Книги по раскрытию творческих способностей советуют преодолевать внутреннюю и внешнюю цензуру. Однако, суть этих книг – как сосредоточиться на процессе раскрытия Дара (минуя все то, что мозг нам подсовывает как наиболее выгодное вложение сил, выдавая за Дар), — часто упускается, и на первый план выступает кажущийся легким путь к успеху: ведь сегодня свободная творческая профессия является таким же показателем «успешного человека», как раньше этим показателем являлась работа банкира или юриста. И люди сбиваются с процесса раздувания искры и открытия фильтров в себе (который может быть очень долгим) на процесс плетения километров макраме, долбят в одну точку, памятуя, что упорство приносит результаты, но это не та точка! Вот и выходит годами нечто средненькое, а автор принимает свои эмоциональные переживания по поводу средненького за «вкладывание души» и особую «волшебность».

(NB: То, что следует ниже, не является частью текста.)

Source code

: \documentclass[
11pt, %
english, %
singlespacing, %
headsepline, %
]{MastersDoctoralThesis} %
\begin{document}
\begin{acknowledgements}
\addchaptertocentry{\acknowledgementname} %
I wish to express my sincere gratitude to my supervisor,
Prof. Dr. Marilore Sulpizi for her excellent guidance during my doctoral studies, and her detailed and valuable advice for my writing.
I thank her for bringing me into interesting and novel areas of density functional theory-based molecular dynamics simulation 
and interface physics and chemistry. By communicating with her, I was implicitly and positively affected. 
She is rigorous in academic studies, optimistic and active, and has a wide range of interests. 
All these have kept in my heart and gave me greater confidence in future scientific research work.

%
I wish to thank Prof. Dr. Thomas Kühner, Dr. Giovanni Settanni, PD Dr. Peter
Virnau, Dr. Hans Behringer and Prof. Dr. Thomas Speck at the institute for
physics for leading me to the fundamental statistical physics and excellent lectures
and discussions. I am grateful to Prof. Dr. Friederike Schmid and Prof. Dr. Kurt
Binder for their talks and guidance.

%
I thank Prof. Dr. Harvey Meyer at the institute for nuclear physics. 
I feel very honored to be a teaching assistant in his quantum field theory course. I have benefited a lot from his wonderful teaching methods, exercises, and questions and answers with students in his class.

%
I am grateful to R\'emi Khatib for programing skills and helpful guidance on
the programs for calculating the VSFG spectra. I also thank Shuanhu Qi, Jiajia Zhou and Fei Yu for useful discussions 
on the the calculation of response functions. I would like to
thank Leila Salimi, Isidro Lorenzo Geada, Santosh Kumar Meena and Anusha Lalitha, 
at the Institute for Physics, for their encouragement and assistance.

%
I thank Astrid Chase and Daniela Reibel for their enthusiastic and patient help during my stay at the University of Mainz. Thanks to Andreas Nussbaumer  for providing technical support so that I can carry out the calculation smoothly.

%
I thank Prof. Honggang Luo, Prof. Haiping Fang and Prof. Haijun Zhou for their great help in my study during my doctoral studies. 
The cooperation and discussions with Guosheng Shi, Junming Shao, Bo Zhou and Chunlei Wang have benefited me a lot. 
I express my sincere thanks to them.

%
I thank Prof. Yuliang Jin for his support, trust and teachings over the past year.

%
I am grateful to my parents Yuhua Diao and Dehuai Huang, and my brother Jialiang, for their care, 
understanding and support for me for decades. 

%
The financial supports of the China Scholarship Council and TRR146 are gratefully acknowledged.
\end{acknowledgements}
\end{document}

Поэтому вопрос, наверное, стоит иначе: почему, когда раз за разом не дышит поцелуем богов то, что дышать непременно должно, мертворожденное его создателями не распознается. Кстати, оно и воспринимается как посредственное, потому что какие-то очень важные створки в процессе создания были закрыты, и это чувствуется.

Проблема, видимо, в отсутствии некоего внутреннего слуха. Как бывает неразвитым музыкальный слух (о, он хорошо развивается, если этим заниматься, но если не заниматься и не было музыки вокруг, он может так и остаться неразвитым), так может быть неразвит и внутренний слух, позволяющий отличить, сквозит или нет. Чтобы это чутье развилось, нужно, чтобы человеку было с чем и чем сравнивать: сравнивать, как ощущается и выглядит то, на чем лежит печать Дара, от просто поделки.

И получается, что автор, долбя в одну точку, вроде, обещает, что через него сквозить вот-вот начнет, а оно все не начинает и не начинает. Получается, что створки наглухо закрыты, открывать их – великий труд и лень, да и инстинкт самосохранения подсказывает: «Ну его на фиг, мало ли что там, за этими створками? Еще снесет». Но руки шевелятся, губы двигаются, отчего бы не сделать. И самое вредное тут – бытующее убеждение, что на любой товар найдется спрос. Спрос найдется, да тот ли спрос искали.

Кстати, я всегда осведомлена, например, о том, нечто, сделанное мной, ни фига не талантливо, и обычно такие поделки сопровождает мое «хм» (я могу произнести его вслух или про себя). У меня острое чутье на посредственное — как чужое, так и свое.

Дар – это не только то, что дано. Нужно, чтобы мы его еще приняли и открылись ему. Поэтому ответ на вопрос «Учиться ли делать то, к чему, вроде, нет Дара?» у меня (и для меня) есть: да, учиться и делать. Просто не надо обманываться и принимать «с кайфом сделанное» за «волшебное, живое!» просто из восторга от того, что твои руки умеют шевелиться, а губы – произносить слова.